We know you will be amazed by this low-carb bread recipe. Give it a try and you will be adding a low-carb essential to your recipe box. You will see it used in many of our posts to follow, so check back often. For now, Joanie and I are going to enjoy the toast shown above with butter.
Low Carb Soul Bread – Original Recipe
- 1 ⅔ cup unflavored isolate protein powder
- ½ teaspoon sea salt
- ⅓ teaspoon baking soda
- 1 teaspoon xanthan gum
- 2 ½ teaspoons baking powder
- ¼ cup olive oil (add an extra tablespoon)
- ¼ cup butter (melted)
- 2 drops liquid stevia
- 4 whole eggs (beaten)
- 12 ounces cream cheese (softened)
- ¼ cup heavy whipping cream
- ¼ teaspoon cream of tartar
- Preheat oven to 325 degrees.

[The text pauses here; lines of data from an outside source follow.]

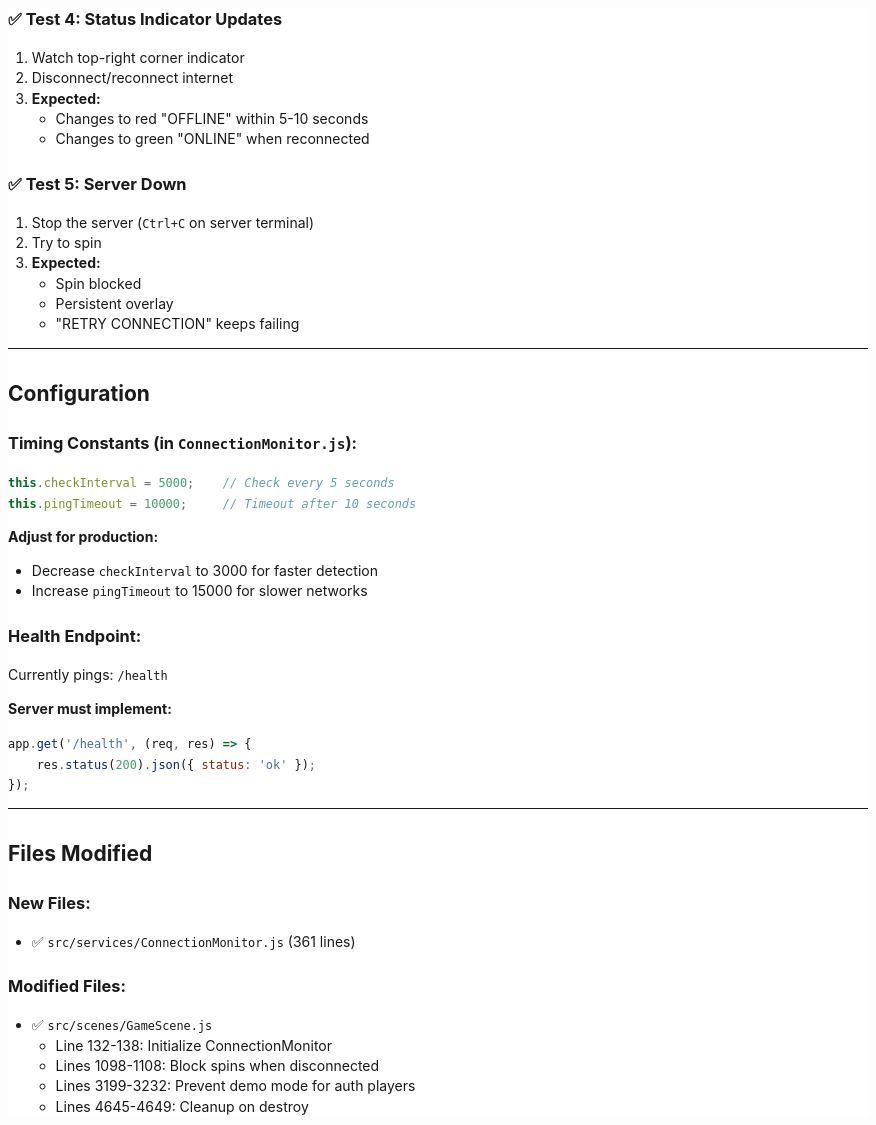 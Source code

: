 ### ✅ Test 4: Status Indicator Updates
1. Watch top-right corner indicator
2. Disconnect/reconnect internet
3. **Expected:**
   - Changes to red "OFFLINE" within 5-10 seconds
   - Changes to green "ONLINE" when reconnected

### ✅ Test 5: Server Down
1. Stop the server (`Ctrl+C` on server terminal)
2. Try to spin
3. **Expected:**
   - Spin blocked
   - Persistent overlay
   - "RETRY CONNECTION" keeps failing

---

## Configuration

### Timing Constants (in `ConnectionMonitor.js`):

```javascript
this.checkInterval = 5000;    // Check every 5 seconds
this.pingTimeout = 10000;     // Timeout after 10 seconds
```

**Adjust for production:**
- Decrease `checkInterval` to 3000 for faster detection
- Increase `pingTimeout` to 15000 for slower networks

### Health Endpoint:

Currently pings: `/health`

**Server must implement:**
```javascript
app.get('/health', (req, res) => {
    res.status(200).json({ status: 'ok' });
});
```

---

## Files Modified

### New Files:
- ✅ `src/services/ConnectionMonitor.js` (361 lines)

### Modified Files:
- ✅ `src/scenes/GameScene.js`
  - Line 132-138: Initialize ConnectionMonitor
  - Lines 1098-1108: Block spins when disconnected
  - Lines 3199-3232: Prevent demo mode for auth players
  - Lines 4645-4649: Cleanup on destroy

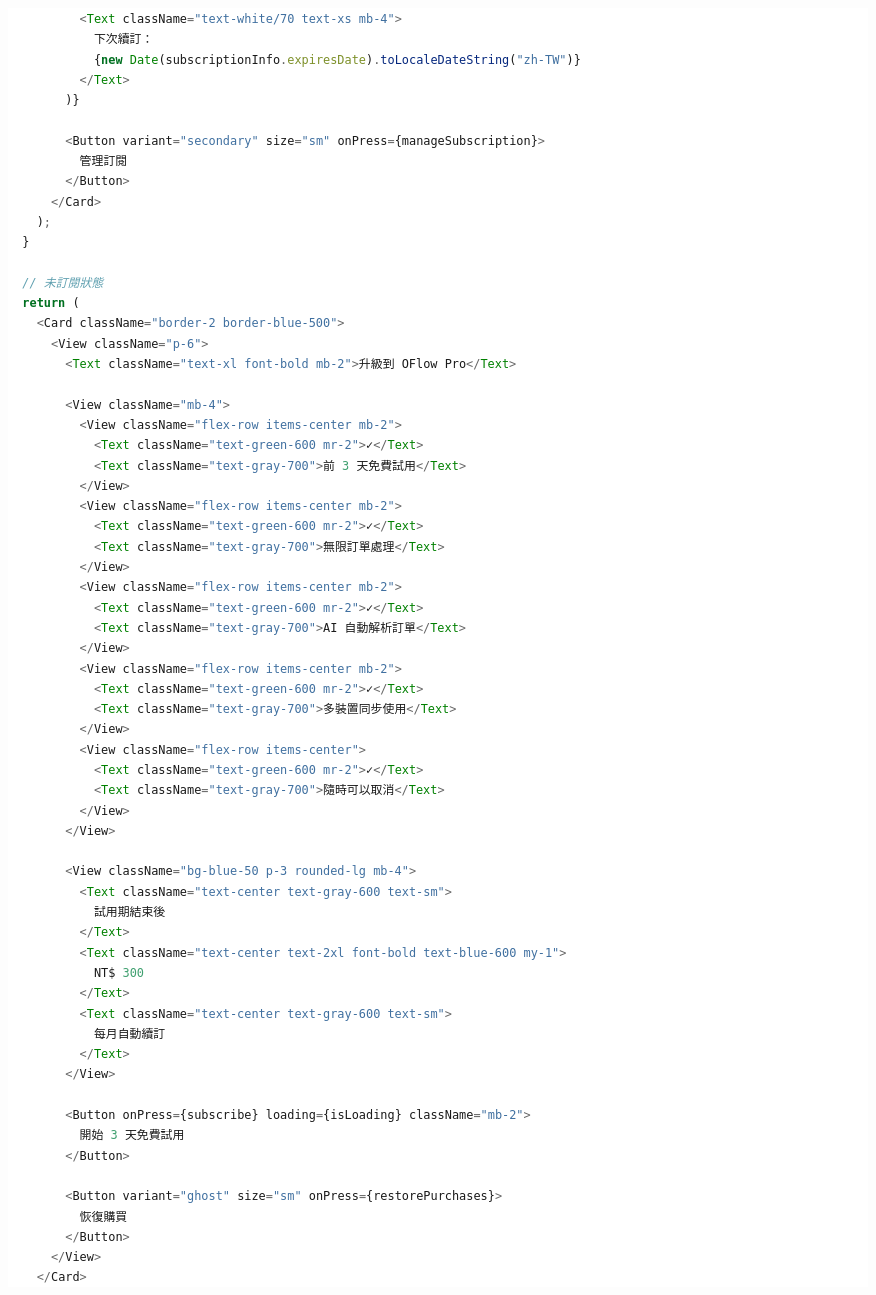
 ```typescript
          <Text className="text-white/70 text-xs mb-4">
            下次續訂：
            {new Date(subscriptionInfo.expiresDate).toLocaleDateString("zh-TW")}
          </Text>
        )}

        <Button variant="secondary" size="sm" onPress={manageSubscription}>
          管理訂閱
        </Button>
      </Card>
    );
  }

  // 未訂閱狀態
  return (
    <Card className="border-2 border-blue-500">
      <View className="p-6">
        <Text className="text-xl font-bold mb-2">升級到 OFlow Pro</Text>

        <View className="mb-4">
          <View className="flex-row items-center mb-2">
            <Text className="text-green-600 mr-2">✓</Text>
            <Text className="text-gray-700">前 3 天免費試用</Text>
          </View>
          <View className="flex-row items-center mb-2">
            <Text className="text-green-600 mr-2">✓</Text>
            <Text className="text-gray-700">無限訂單處理</Text>
          </View>
          <View className="flex-row items-center mb-2">
            <Text className="text-green-600 mr-2">✓</Text>
            <Text className="text-gray-700">AI 自動解析訂單</Text>
          </View>
          <View className="flex-row items-center mb-2">
            <Text className="text-green-600 mr-2">✓</Text>
            <Text className="text-gray-700">多裝置同步使用</Text>
          </View>
          <View className="flex-row items-center">
            <Text className="text-green-600 mr-2">✓</Text>
            <Text className="text-gray-700">隨時可以取消</Text>
          </View>
        </View>

        <View className="bg-blue-50 p-3 rounded-lg mb-4">
          <Text className="text-center text-gray-600 text-sm">
            試用期結束後
          </Text>
          <Text className="text-center text-2xl font-bold text-blue-600 my-1">
            NT$ 300
          </Text>
          <Text className="text-center text-gray-600 text-sm">
            每月自動續訂
          </Text>
        </View>

        <Button onPress={subscribe} loading={isLoading} className="mb-2">
          開始 3 天免費試用
        </Button>

        <Button variant="ghost" size="sm" onPress={restorePurchases}>
          恢復購買
        </Button>
      </View>
    </Card>
```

Gather all ingredcients. Butter a bread loaf pan (9" x 5").
- Soften cream cheese. Add melted butter, olive oil, heavy whipping cream, and liquid stevia to the cream cheese. Mix with a stand or hand mixer – adding four eggs as you go. Add the baking powder and xanthan gum and mix to incorporate.
- Add the protein powder, baking soda, salt, and cream of tartar to a sifter. Sift over the wet ingredients. Stir by hand, folding ingredients together. Do not over mix.
- Pour into loaf pan and bake in oven for 45 minutes, or until the top is golden brown.
- Remove from the pan and rest on sides alternating on a cooling rack until cooled.